Monday, February 6, 2012

Batch Merging Many Scattered JPGs into Many Multipage PDFs - Streamlined

I was facing a task that I had undertaken before.  This presented an opportunity to revise and streamline the writeup that I had produced during that previous effort.

First, I had previously converted multiple JPGs to PDF, scattered among multiple folders, in some cases combining multiple JPGs into a single PDF.  The general approach taken there was to rename the JPGs to unique names, move them to a single folder, conduct my operations on them there, delete the JPGs, and move the new PDFs back to the folders where the JPGs had come from.

In a related effort, I had also previously converted MHTs to PDF.  Those were not multipage.  In that effort, I had taken the strategy of converting them in-place (i.e., without moving them to a single folder, transforming them there, and moving them back to the place of origin) and then deleting the MHTs.

Between these two strategies, I liked the former better.  Having all files in one folder made it easier to verify that my processes yielded the same number of output files as source files.  It was also easier to spot-check the output and make sure that the files looked like they should.
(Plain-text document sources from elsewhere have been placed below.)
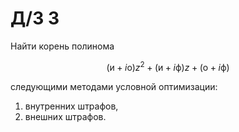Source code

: # Д/З 3

Найти корень полинома

$$ (\text{и} + i \text{о}) z^2 + (\text{и} + i \text{ф}) z + (\text{о} + i \text{ф}) $$

следующими методами условной оптимизации:
1. внутренних штрафов,
1. внешних штрафов.

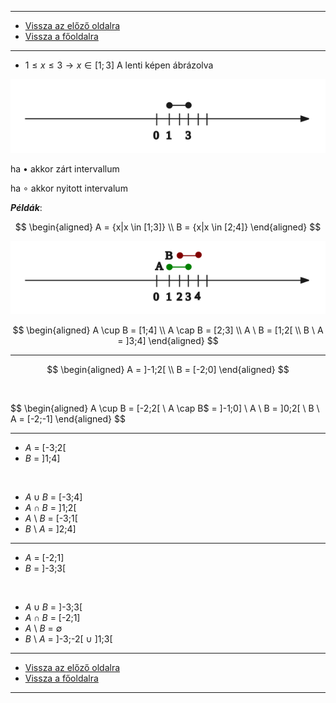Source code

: 
---

- [Vissza az előző oldalra](../matematika.md)
- [Vissza a főoldalra](../../../../README.md)

---

- $1 \leqslant x \leqslant 3 \longrightarrow x \in [1;3]$
A lenti képen ábrázolva

<img src='../images/matematika_intervallum-001.svg' alt='intervallum' width='512'>

ha $\bullet$ akkor zárt intervallum
 
ha $\circ$ akkor nyitott intervalum

***Példák***:

$$
\begin{aligned}
A = {x|x \in [1;3]} \\
B = {x|x \in [2;4]}
\end{aligned}
$$

<img src='../images/matematika_intervallum-pelda-001.svg' alt='intervallum pelda' width='512'>

$$
\begin{aligned}
A \cup B = [1;4] \\
A \cap B = [2;3] \\
A \ B = [1;2[ \\
B \ A = ]3;4]
\end{aligned}
$$

---

$$
\begin{aligned}
A = ]-1;2[ \\
B = [-2;0]
\end{aligned}
$$

![]()

$$
\begin{aligned}
A \cup B = [-2;2[ \\
A \cap B$ = ]-1;0] \\
A \ B = ]0;2[ \\
B \ A = [-2;-1]
\end{aligned}
$$

---

- $A$ = [-3;2[
- $B$ = ]1;4]

![]()

- $A \cup B$ = [-3;4]
- $A \cap B$ = ]1;2[
- $A$ \ $B$ = [-3;1[
- $B$ \ $A$ = ]2;4]

---

- $A$ = [-2;1]
- $B$ = ]-3;3[

![]()

- $A \cup B$ = ]-3;3[
- $A \cap B$ = [-2;1]
- $A$ \ $B$ = $\emptyset$
- $B$ \ $A$ = ]-3;-2[ $\cup$ ]1;3[

---

- [Vissza az előző oldalra](../matematika.md)
- [Vissza a főoldalra](../../../../README.md)

---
Now I wanted to clean up any remaining JPGs that should be converted and, in some cases, combined into PDFs.  Using techniques described in more detail in those previous posts, I ran a DIR to get a full list of JPGs.  I put that list into a spreadsheet, used a REVERSE function to identify paths, sorted the spreadsheet by path, and deleted those rows that contained images that I did not want to convert (e.g., photos).  This made it possible to reduce a starting set of thousands of JPGs into a list of a few hundred that actually needed to be converted.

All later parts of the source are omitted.